ECONOMY

Greece lurches closer to default as bailout talks go to wire

European officials resumed talks on Greece’s bailout on Thursday after a day of negotiations broke up in the early hours without ending the standoff that has brought the country on the cusp of a default.

With the Greek government saying it held firm in the flurry of meetings in Brussels on Wednesday, European Union officials said the talks yielded little progress and no breakthrough was in sight. Prime Minister Alexis Tsipras and the heads of the three creditor institutions agreed to reconvene first thing on Thursday after a few hours’ sleep. Technical experts were meeting in Brussels Thursday morning to prepare the ground for the fresh talks, with sticking points ranging from pensions and sales tax increases to debt relief.

The race for a deal is accelerating as Greece moves nearer to the June 30 expiry of its euro-area bailout without any agreement in place ensuring it can meet a payment of 1.5 billion euros ($1.7 billion) to the International Monetary Fund that falls due the same day.

“It’s going to the wire,” Finland’s Alexander Stubb told reporters after a meeting of euro-area finance chiefs in Brussels broke. Ministers will resume at 1 p.m., by which time “we hope to have a concrete proposal,” he said. “It’s important to keep the process going.”

The new impasse caught investors off guard and stocks retreated around the globe amid concern the five-month Greek standoff will fester, with disagreement persisting over the conditions attached to a resumption of aid for Europe’s most indebted nation.

Equities and bonds surged earlier in the week after a new round of Greek proposals showed that Tsipras was finally starting to negotiate with his creditors. That changed yesterday when the creditors rejected elements of the Greek pitch, sparking incredulity from Tsipras, who is under increasing pressure from his own lawmakers not to give away too much.

The benchmark Athens Stock Exchange Index fell Wednesday for the first time in five days, dropping 1.8 percent. The index is up 13.6 percent this week.

Capital Controls

Still, Tsipras is taking an increasingly leading role in the talks and that was a good sign that a deal could be reached, said Jacob Funk Kirkegaard, a senior fellow at the Peterson Institute for International Economics in Washington.

“This was always going to be a tough negotiation that was going to require the direct participation of Prime Minister Tsipras, which is what we have right now in Brussels,” he said on Thursday in an interview with Bloomberg Television.

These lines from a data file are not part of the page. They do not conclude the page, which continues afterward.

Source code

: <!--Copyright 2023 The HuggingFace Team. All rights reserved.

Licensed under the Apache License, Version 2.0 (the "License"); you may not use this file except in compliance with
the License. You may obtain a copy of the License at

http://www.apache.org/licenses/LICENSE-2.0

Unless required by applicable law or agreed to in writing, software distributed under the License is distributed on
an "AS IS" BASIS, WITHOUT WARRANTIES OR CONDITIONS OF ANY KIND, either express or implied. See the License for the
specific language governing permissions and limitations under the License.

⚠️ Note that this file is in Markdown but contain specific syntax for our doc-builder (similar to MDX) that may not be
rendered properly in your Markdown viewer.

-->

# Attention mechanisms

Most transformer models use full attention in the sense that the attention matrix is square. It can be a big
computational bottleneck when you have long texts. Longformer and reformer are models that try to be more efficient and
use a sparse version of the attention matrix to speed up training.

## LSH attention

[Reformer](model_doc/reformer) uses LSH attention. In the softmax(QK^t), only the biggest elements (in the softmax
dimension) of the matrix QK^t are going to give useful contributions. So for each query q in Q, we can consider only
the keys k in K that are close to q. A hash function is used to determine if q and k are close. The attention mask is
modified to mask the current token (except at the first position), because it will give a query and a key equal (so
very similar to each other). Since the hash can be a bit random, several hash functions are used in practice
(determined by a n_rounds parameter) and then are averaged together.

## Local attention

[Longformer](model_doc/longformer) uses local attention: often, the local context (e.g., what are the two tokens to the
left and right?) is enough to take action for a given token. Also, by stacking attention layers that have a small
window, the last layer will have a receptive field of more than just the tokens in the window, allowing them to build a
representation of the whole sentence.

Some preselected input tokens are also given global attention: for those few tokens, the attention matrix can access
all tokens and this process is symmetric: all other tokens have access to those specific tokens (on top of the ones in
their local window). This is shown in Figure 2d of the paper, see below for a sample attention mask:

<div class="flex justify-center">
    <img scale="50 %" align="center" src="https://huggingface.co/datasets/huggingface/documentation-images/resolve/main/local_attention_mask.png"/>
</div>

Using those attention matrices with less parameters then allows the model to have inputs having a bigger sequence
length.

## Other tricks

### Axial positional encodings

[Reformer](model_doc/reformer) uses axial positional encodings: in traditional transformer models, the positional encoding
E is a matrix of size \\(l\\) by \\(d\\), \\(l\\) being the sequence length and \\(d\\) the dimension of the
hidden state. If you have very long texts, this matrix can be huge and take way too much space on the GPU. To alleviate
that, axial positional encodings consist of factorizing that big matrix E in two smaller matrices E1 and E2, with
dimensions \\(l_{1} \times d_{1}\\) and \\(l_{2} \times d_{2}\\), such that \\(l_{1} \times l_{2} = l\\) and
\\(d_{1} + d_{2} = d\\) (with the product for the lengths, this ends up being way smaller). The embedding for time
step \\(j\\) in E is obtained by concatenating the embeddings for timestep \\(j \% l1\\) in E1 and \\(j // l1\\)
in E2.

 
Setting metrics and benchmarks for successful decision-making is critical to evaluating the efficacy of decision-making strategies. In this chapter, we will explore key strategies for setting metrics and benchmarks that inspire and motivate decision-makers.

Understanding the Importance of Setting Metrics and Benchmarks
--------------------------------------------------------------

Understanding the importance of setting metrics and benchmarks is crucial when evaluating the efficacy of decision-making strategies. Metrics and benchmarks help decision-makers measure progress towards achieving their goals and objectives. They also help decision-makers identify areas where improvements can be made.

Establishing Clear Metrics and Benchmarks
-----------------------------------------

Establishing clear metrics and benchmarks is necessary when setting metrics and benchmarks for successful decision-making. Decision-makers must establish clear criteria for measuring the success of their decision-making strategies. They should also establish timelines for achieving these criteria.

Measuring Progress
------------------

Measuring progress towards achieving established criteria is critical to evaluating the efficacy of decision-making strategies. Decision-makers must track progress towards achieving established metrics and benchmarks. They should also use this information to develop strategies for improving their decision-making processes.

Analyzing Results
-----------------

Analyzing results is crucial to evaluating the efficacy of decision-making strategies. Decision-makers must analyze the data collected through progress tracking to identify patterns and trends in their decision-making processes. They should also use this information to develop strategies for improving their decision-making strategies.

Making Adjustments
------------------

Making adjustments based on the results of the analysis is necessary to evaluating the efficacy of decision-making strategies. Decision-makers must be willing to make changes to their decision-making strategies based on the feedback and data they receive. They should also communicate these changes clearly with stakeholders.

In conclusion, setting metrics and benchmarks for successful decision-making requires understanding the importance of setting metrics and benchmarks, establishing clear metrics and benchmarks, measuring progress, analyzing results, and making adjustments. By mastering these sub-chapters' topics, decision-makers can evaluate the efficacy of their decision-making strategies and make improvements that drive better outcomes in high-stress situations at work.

Failure to close a deal by the weekend would increase the chance that Greece would have to impose capital controls to prevent a run on its banks. Greeks have withdrawn about 20 percent of deposits held by the nation’s lenders this year as concern of an exit from the euro intensified.

“I think we’ll get a deal, the only question is whether or not the deal will come before or after capital controls are potentially imposed on Greece, which my prediction is that if there is no deal by late Sunday night, I strongly doubt the Greek banks will open up normally Monday morning,” Kirkegaard said.

Greek Pushback

On the eve of a two-day summit of fellow EU leaders that begins Thursday in Brussels, twin sessions of negotiations with Tsipras lasting some seven hours in total failed to bridge the differences with creditors.

Both sides agreed that technical teams will reconvene at 6 a.m. in Brussels, followed at 9 a.m. by the resumption of talks between Tsipras, IMF chief Christine Lagarde, European Central Bank President Mario Draghi and European Commission President Jean-Claude Juncker.

Even if a deal is reached, Tsipras may struggle to secure the needed endorsement of the Greek parliament as some of the more populist and radical members of his ruling Syriza party are threatening to vote against the compromise plan he offered creditors this week.

The German parliament’s lower house won’t cast its vote on a revised aid deal, until Greek lawmakers take the first step by passing economic policy changes. Germany could vote Monday or Tuesday, provided Greece approves the plan first, a German parliament official said.